### What the task asks
All lines in the records that carry the string "tests" are to be shown.

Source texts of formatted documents
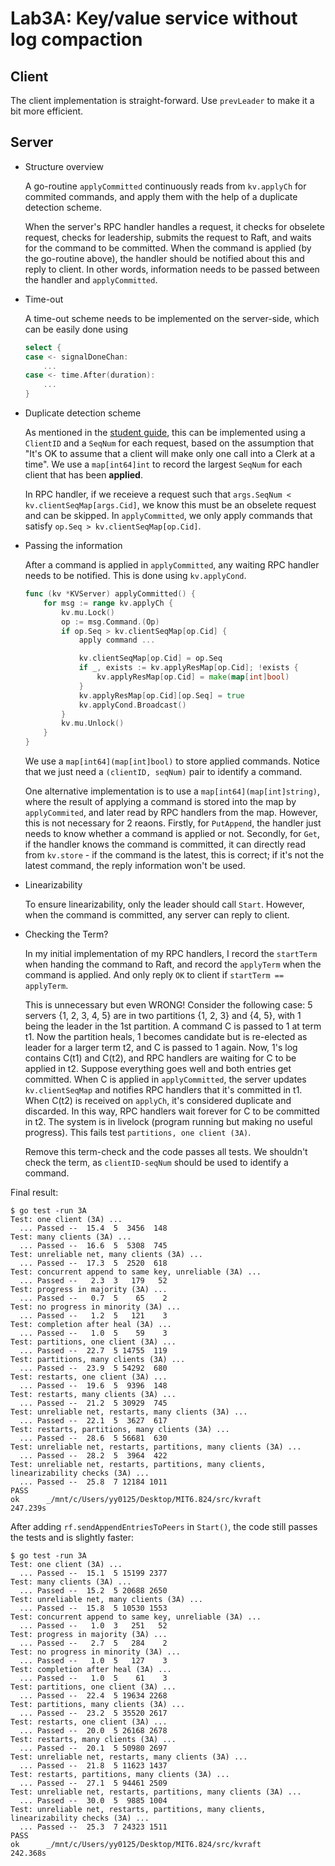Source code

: # Lab3A: Key/value service without log compaction

## Client
The client implementation is straight-forward. Use `prevLeader` to make it a bit more efficient.

## Server
- Structure overview

    A go-routine `applyCommitted` continuously reads from `kv.applyCh` for commited commands, and apply them with the help of a duplicate detection scheme.

    When the server's RPC handler handles a request, it checks for obselete request, checks for leadership, submits the request to Raft, and waits for the command to be committed. When the command is applied (by the go-routine above), the handler should be notified about this and reply to client. In other words, information needs to be passed between the handler and `applyCommitted`. 

- Time-out 

    A time-out scheme needs to be implemented on the server-side, which can be easily done using 
    ```go
    select {
    case <- signalDoneChan:
        ...
    case <- time.After(duration):
        ...
    }
    ```

- Duplicate detection scheme

    As mentioned in the [student guide](https://thesquareplanet.com/blog/students-guide-to-raft/#duplicate-detection), this can be implemented using a `ClientID` and a `SeqNum` for each request, based on the assumption that "It's OK to assume that a client will make only one call into a Clerk at a time". We use a `map[int64]int` to record the largest `SeqNum` for each client that has been **applied**.

    In RPC handler, if we receieve a request such that `args.SeqNum < kv.clientSeqMap[args.Cid]`, we know this must be an obselete request and can be skipped. In `applyCommitted`, we only apply commands that satisfy `op.Seq > kv.clientSeqMap[op.Cid]`.

- Passing the information

    After a command is applied in `applyCommitted`, any waiting RPC handler needs to be notified. This is done using `kv.applyCond`. 
    ```go
    func (kv *KVServer) applyCommitted() {
        for msg := range kv.applyCh {
            kv.mu.Lock()
            op := msg.Command.(Op)
            if op.Seq > kv.clientSeqMap[op.Cid] {
                apply command ...

                kv.clientSeqMap[op.Cid] = op.Seq
                if _, exists := kv.applyResMap[op.Cid]; !exists {
                    kv.applyResMap[op.Cid] = make(map[int]bool)
                }
                kv.applyResMap[op.Cid][op.Seq] = true
                kv.applyCond.Broadcast()
            }
            kv.mu.Unlock()
        }
    }
    ```

    We use a `map[int64](map[int]bool)` to store applied commands. Notice that we just need a `(clientID, seqNum)` pair to identify a command. 
    
    One alternative implementation is to use a `map[int64](map[int]string)`, where the result of applying a command is stored into the map by `applyCommited`, and later read by RPC handlers from the map. However, this is not necessary for 2 reaons. Firstly, for `PutAppend`, the handler just needs to know whether a command is applied or not. Secondly, for `Get`, if the handler knows the command is committed, it can directly read from `kv.store` - if the command is the latest, this is correct; if it's not the latest command, the reply information won't be used. 

- Linearizability

    To ensure linearizability, only the leader should call `Start`. However, when the command is committed, any server can reply to client.

- Checking the Term?

    In my initial implementation of my RPC handlers, I record the `startTerm` when handing the command to Raft, and record the `applyTerm` when the command is applied. And only reply `OK` to client if `startTerm == applyTerm`. 

    This is unnecessary but even WRONG! Consider the following case: 5 servers {1, 2, 3, 4, 5} are in two partitions {1, 2, 3} and {4, 5}, with 1 being the leader in the 1st partition. A command C is passed to 1 at term t1. Now the partition heals, 1 becomes candidate but is re-elected as leader for a larger term t2, and C is passed to 1 again. Now, 1's log contains C(t1) and C(t2), and RPC handlers are waiting for C to be applied in t2. Suppose everything goes well and both entries get committed. When C is applied in `applyCommitted`, the server updates `kv.clientSeqMap` and notifies RPC handlers that it's committed in t1. When C(t2) is received on `applyCh`, it's considered duplicate and discarded. In this way, RPC handlers wait forever for C to be committed in t2. The system is in livelock (program running but making no useful progress). This fails test `partitions, one client (3A)`.

    Remove this term-check and the code passes all tests. We shouldn't check the term, as `clientID-seqNum` should be used to identify a command. 


Final result:
```
$ go test -run 3A
Test: one client (3A) ...
  ... Passed --  15.4  5  3456  148
Test: many clients (3A) ...
  ... Passed --  16.6  5  5308  745
Test: unreliable net, many clients (3A) ...
  ... Passed --  17.3  5  2520  618
Test: concurrent append to same key, unreliable (3A) ...
  ... Passed --   2.3  3   179   52
Test: progress in majority (3A) ...
  ... Passed --   0.7  5    65    2
Test: no progress in minority (3A) ...
  ... Passed --   1.2  5   121    3
Test: completion after heal (3A) ...
  ... Passed --   1.0  5    59    3
Test: partitions, one client (3A) ...
  ... Passed --  22.7  5 14755  119
Test: partitions, many clients (3A) ...
  ... Passed --  23.9  5 54292  680
Test: restarts, one client (3A) ...
  ... Passed --  19.6  5  9396  148
Test: restarts, many clients (3A) ...
  ... Passed --  21.2  5 30929  745
Test: unreliable net, restarts, many clients (3A) ...
  ... Passed --  22.1  5  3627  617
Test: restarts, partitions, many clients (3A) ...
  ... Passed --  28.6  5 56681  630
Test: unreliable net, restarts, partitions, many clients (3A) ...
  ... Passed --  28.2  5  3964  422
Test: unreliable net, restarts, partitions, many clients, linearizability checks (3A) ...
  ... Passed --  25.8  7 12184 1011
PASS
ok      _/mnt/c/Users/yy0125/Desktop/MIT6.824/src/kvraft        247.239s
```

After adding `rf.sendAppendEntriesToPeers` in `Start()`, the code still passes the tests and is slightly faster:

```
$ go test -run 3A
Test: one client (3A) ...
  ... Passed --  15.1  5 15199 2377
Test: many clients (3A) ...
  ... Passed --  15.2  5 20688 2650
Test: unreliable net, many clients (3A) ...
  ... Passed --  15.8  5 10530 1553
Test: concurrent append to same key, unreliable (3A) ...
  ... Passed --   1.0  3   251   52
Test: progress in majority (3A) ...
  ... Passed --   2.7  5   284    2
Test: no progress in minority (3A) ...
  ... Passed --   1.0  5   127    3
Test: completion after heal (3A) ...
  ... Passed --   1.0  5    61    3
Test: partitions, one client (3A) ...
  ... Passed --  22.4  5 19634 2268
Test: partitions, many clients (3A) ...
  ... Passed --  23.2  5 35520 2617
Test: restarts, one client (3A) ...
  ... Passed --  20.0  5 26168 2678
Test: restarts, many clients (3A) ...
  ... Passed --  20.1  5 50980 2697
Test: unreliable net, restarts, many clients (3A) ...
  ... Passed --  21.8  5 11623 1437
Test: restarts, partitions, many clients (3A) ...
  ... Passed --  27.1  5 94461 2509
Test: unreliable net, restarts, partitions, many clients (3A) ...
  ... Passed --  30.0  5  9885 1004
Test: unreliable net, restarts, partitions, many clients, linearizability checks (3A) ...
  ... Passed --  25.3  7 24323 1511
PASS
ok      _/mnt/c/Users/yy0125/Desktop/MIT6.824/src/kvraft        242.368s
```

### Written response
    Remove this term-check and the code passes all tests. We shouldn't check the term, as `clientID-seqNum` should be used to identify a command. 
After adding `rf.sendAppendEntriesToPeers` in `Start()`, the code still passes the tests and is slightly faster:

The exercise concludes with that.